**What is needed**
Across all the records below, how many lines contain "compliance"? Respond with only the number.

——

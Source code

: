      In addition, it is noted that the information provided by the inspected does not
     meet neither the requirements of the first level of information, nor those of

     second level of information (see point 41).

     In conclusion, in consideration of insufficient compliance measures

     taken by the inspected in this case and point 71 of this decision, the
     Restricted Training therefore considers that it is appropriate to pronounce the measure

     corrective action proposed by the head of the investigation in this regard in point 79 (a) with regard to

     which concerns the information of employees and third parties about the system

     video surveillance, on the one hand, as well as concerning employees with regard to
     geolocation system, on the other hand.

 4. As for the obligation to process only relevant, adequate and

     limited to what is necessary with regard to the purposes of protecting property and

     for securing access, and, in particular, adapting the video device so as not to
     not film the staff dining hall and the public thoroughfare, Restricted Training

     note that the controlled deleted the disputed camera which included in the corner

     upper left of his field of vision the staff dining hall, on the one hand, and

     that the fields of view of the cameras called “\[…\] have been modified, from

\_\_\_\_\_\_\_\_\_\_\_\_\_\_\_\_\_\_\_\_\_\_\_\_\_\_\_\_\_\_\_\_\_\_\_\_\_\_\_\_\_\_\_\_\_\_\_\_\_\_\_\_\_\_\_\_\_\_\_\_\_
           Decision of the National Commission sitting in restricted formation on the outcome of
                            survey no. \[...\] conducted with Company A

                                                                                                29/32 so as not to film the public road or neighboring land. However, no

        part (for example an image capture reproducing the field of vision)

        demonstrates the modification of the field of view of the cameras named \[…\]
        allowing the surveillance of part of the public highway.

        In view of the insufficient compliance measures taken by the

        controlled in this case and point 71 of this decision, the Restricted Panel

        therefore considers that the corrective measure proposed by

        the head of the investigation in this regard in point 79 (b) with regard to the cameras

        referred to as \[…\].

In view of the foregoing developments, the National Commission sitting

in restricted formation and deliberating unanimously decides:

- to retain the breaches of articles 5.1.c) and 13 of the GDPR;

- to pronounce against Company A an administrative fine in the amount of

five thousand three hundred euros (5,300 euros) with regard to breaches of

——

**Response box**
2